— WHAT YOU WILL DO —
Look through the data below for the string "Product", and copy every line where it turns up.

Entries taken from a collection
BEGIN

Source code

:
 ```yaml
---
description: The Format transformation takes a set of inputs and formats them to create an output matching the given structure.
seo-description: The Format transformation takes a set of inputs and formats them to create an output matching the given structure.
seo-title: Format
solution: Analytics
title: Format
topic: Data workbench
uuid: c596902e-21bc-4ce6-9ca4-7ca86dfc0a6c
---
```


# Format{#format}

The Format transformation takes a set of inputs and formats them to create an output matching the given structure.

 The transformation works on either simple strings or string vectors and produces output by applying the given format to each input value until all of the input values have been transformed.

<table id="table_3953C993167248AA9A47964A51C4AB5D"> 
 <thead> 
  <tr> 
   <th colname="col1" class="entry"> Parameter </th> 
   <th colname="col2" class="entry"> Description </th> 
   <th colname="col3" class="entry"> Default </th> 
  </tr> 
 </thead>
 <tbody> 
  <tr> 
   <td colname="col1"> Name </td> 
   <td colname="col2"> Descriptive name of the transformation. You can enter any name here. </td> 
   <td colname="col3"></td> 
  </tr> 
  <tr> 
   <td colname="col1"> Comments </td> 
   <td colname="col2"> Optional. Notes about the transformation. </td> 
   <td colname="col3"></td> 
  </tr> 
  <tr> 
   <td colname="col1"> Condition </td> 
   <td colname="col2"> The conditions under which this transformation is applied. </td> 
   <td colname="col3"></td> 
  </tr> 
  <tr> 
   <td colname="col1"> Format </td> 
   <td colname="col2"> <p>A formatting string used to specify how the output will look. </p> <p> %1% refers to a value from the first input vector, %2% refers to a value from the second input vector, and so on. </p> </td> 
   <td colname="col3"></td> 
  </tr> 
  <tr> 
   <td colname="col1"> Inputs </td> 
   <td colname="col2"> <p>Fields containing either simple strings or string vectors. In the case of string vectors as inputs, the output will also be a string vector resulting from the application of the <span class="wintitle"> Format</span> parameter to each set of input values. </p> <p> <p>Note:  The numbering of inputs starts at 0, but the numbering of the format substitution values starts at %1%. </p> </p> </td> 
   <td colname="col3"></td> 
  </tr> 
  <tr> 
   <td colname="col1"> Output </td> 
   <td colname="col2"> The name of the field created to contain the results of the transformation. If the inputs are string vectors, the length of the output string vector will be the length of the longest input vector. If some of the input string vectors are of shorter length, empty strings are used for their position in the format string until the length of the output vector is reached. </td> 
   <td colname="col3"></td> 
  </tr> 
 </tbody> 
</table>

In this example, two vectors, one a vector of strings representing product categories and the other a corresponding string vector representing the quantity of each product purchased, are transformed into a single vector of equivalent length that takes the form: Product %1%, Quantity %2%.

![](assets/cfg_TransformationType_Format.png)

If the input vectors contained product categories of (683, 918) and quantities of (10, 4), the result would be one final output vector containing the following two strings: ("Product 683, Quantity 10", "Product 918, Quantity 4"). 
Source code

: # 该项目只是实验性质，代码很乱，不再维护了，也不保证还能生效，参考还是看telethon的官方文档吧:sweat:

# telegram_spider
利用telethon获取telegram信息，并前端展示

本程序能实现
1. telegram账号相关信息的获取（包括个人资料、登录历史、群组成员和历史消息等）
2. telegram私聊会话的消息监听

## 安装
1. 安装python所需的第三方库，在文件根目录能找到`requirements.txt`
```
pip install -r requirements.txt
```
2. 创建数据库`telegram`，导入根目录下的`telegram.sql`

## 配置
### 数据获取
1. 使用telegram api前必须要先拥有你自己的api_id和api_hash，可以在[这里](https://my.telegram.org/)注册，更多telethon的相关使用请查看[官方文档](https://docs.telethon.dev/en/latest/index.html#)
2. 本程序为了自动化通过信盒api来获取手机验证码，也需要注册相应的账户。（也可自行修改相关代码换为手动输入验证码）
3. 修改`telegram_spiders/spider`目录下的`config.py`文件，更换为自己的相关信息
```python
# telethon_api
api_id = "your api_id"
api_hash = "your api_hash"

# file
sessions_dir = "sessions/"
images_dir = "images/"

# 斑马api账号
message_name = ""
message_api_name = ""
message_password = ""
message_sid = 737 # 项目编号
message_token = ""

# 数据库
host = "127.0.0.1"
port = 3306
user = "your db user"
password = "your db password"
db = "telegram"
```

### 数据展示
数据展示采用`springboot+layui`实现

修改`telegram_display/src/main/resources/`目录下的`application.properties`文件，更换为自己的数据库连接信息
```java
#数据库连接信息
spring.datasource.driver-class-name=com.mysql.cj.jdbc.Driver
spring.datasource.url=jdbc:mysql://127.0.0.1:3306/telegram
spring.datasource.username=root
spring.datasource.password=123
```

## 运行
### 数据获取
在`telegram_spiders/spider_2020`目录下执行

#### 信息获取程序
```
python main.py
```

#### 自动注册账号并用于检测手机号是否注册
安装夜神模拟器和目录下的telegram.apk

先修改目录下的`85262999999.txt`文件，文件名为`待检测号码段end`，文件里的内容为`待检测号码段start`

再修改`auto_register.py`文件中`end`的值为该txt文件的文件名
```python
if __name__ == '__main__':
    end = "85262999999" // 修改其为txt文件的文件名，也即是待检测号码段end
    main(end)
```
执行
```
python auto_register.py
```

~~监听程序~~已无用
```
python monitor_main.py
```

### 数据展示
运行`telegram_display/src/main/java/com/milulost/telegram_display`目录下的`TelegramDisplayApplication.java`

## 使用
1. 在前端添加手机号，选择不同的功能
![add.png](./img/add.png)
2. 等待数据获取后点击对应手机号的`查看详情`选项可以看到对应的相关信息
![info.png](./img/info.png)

END

— EXERCISE RESULT —
In this example, two vectors, one a vector of strings representing product categories and the other a corresponding string vector representing the quantity of each product purchased, are transformed into a single vector of equivalent length that takes the form: Product %1%, Quantity %2%.
If the input vectors contained product categories of (683, 918) and quantities of (10, 4), the result would be one final output vector containing the following two strings: ("Product 683, Quantity 10", "Product 918, Quantity 4"). 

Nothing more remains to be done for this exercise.